▶ [Activity]: What is needed here is each entry reproduced exactly, without its pictures.

▶ [Records for the exercise]:
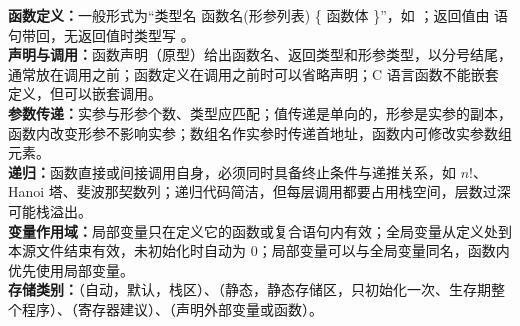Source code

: \documentclass[a4paper,11pt]{article}
\begin{document}

\begin{knowmap}
\textbf{函数定义：}一般形式为“类型名 函数名(形参列表) \{ 函数体 \}”，如 ；返回值由  语句带回，无返回值时类型写 。\\[2pt]
\textbf{声明与调用：}函数声明（原型）给出函数名、返回类型和形参类型，以分号结尾，通常放在调用之前；函数定义在调用之前时可以省略声明；C 语言函数不能嵌套定义，但可以嵌套调用。\\[2pt]
\textbf{参数传递：}实参与形参个数、类型应匹配；值传递是单向的，形参是实参的副本，函数内改变形参不影响实参；数组名作实参时传递首地址，函数内可修改实参数组元素。\\[2pt]
\textbf{递归：}函数直接或间接调用自身，必须同时具备终止条件与递推关系，如 $n!$、Hanoi 塔、斐波那契数列；递归代码简洁，但每层调用都要占用栈空间，层数过深可能栈溢出。\\[2pt]
\textbf{变量作用域：}局部变量只在定义它的函数或复合语句内有效；全局变量从定义处到本源文件结束有效，未初始化时自动为 0；局部变量可以与全局变量同名，函数内优先使用局部变量。\\[2pt]
\textbf{存储类别：}（自动，默认，栈区）、（静态，静态存储区，只初始化一次、生存期整个程序）、（寄存器建议）、（声明外部变量或函数）。
\end{knowmap}
\end{document}
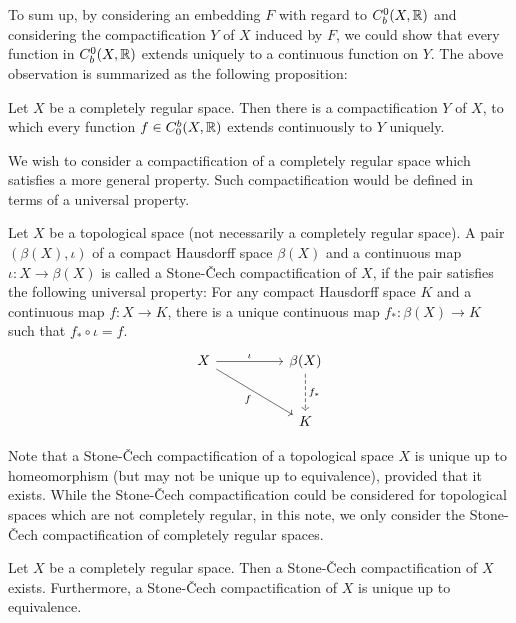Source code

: To sum up, by considering an embedding $F$ with regard to $C_b^0(X, {\mathbb{R}})$ and considering the compactification $Y$ of $X$ induced by $F$, we could show that every function in $C_b^0(X, {\mathbb{R}})$ extends uniquely to a continuous function on $Y$.
The above observation is summarized as the following proposition:
\begin{prop}\label{SC-cptf_ver1}
    Let $X$ be a completely regular space.
    Then there is a compactification $Y$ of $X$, to which every function $f\in C_0^b(X, {\mathbb{R}})$ extends continuously to $Y$ uniquely.
\end{prop}

We wish to consider a compactification of a completely regular space which satisfies a more general property.
Such compactification would be defined in terms of a universal property.

\begin{defi}\label{SC-cptf}
    Let $X$ be a topological space (not necessarily a completely regular space).
    A pair $(\beta(X), \iota)$ of a compact Hausdorff space $\beta(X)$ and a continuous map $\iota: X\rightarrow \beta(X)$ is called a Stone-\v{C}ech compactification of $X$, if the pair satisfies the following universal property:
    For any compact Hausdorff space $K$ and a continuous map $f: X\rightarrow K$, there is a unique continuous map $f_*: \beta(X)\rightarrow K$ such that $f_*\circ\iota = f$.
    \begin{equation*}
        \begin{tikzcd}[row sep=large, column sep=huge]
            X
            \arrow[dr, "f"']
            \arrow[r, "\iota"] &
            \beta(X)
            \arrow[d, "f_*", dashed] \\
            & K
        \end{tikzcd}
    \end{equation*}
\end{defi}

Note that a Stone-\v{C}ech compactification of a topological space $X$ is unique up to homeomorphism (but may not be unique up to equivalence), provided that it exists.
While the Stone-\v{C}ech compactification could be considered for topological spaces which are not completely regular, in this note, we only consider the Stone-\v{C}ech compactification of completely regular spaces.
\begin{thm}
    Let $X$ be a completely regular space.
    Then a Stone-\v{C}ech compactification of $X$ exists.
    Furthermore, a Stone-\v{C}ech compactification of $X$ is unique up to equivalence.
\end{thm}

▶ [Answer to the problem]:
Source code

: \documentclass[a4paper,11pt]{article}
\begin{document}

\begin{knowmap}
\textbf{函数定义：}一般形式为“类型名 函数名(形参列表) \{ 函数体 \}”，如 ；返回值由  语句带回，无返回值时类型写 。\\[2pt]
\textbf{声明与调用：}函数声明（原型）给出函数名、返回类型和形参类型，以分号结尾，通常放在调用之前；函数定义在调用之前时可以省略声明；C 语言函数不能嵌套定义，但可以嵌套调用。\\[2pt]
\textbf{参数传递：}实参与形参个数、类型应匹配；值传递是单向的，形参是实参的副本，函数内改变形参不影响实参；数组名作实参时传递首地址，函数内可修改实参数组元素。\\[2pt]
\textbf{递归：}函数直接或间接调用自身，必须同时具备终止条件与递推关系，如 $n!$、Hanoi 塔、斐波那契数列；递归代码简洁，但每层调用都要占用栈空间，层数过深可能栈溢出。\\[2pt]
\textbf{变量作用域：}局部变量只在定义它的函数或复合语句内有效；全局变量从定义处到本源文件结束有效，未初始化时自动为 0；局部变量可以与全局变量同名，函数内优先使用局部变量。\\[2pt]
\textbf{存储类别：}（自动，默认，栈区）、（静态，静态存储区，只初始化一次、生存期整个程序）、（寄存器建议）、（声明外部变量或函数）。
\end{knowmap}
\end{document}
Source code

: To sum up, by considering an embedding $F$ with regard to $C_b^0(X, {\mathbb{R}})$ and considering the compactification $Y$ of $X$ induced by $F$, we could show that every function in $C_b^0(X, {\mathbb{R}})$ extends uniquely to a continuous function on $Y$.
The above observation is summarized as the following proposition:
\begin{prop}\label{SC-cptf_ver1}
    Let $X$ be a completely regular space.
    Then there is a compactification $Y$ of $X$, to which every function $f\in C_0^b(X, {\mathbb{R}})$ extends continuously to $Y$ uniquely.
\end{prop}

We wish to consider a compactification of a completely regular space which satisfies a more general property.
Such compactification would be defined in terms of a universal property.

\begin{defi}\label{SC-cptf}
    Let $X$ be a topological space (not necessarily a completely regular space).
    A pair $(\beta(X), \iota)$ of a compact Hausdorff space $\beta(X)$ and a continuous map $\iota: X\rightarrow \beta(X)$ is called a Stone-\v{C}ech compactification of $X$, if the pair satisfies the following universal property:
    For any compact Hausdorff space $K$ and a continuous map $f: X\rightarrow K$, there is a unique continuous map $f_*: \beta(X)\rightarrow K$ such that $f_*\circ\iota = f$.
    \begin{equation*}
        \begin{tikzcd}[row sep=large, column sep=huge]
            X
            \arrow[dr, "f"']
            \arrow[r, "\iota"] &
            \beta(X)
            \arrow[d, "f_*", dashed] \\
            & K
        \end{tikzcd}
    \end{equation*}
\end{defi}

Note that a Stone-\v{C}ech compactification of a topological space $X$ is unique up to homeomorphism (but may not be unique up to equivalence), provided that it exists.
While the Stone-\v{C}ech compactification could be considered for topological spaces which are not completely regular, in this note, we only consider the Stone-\v{C}ech compactification of completely regular spaces.
\begin{thm}
    Let $X$ be a completely regular space.
    Then a Stone-\v{C}ech compactification of $X$ exists.
    Furthermore, a Stone-\v{C}ech compactification of $X$ is unique up to equivalence.
\end{thm}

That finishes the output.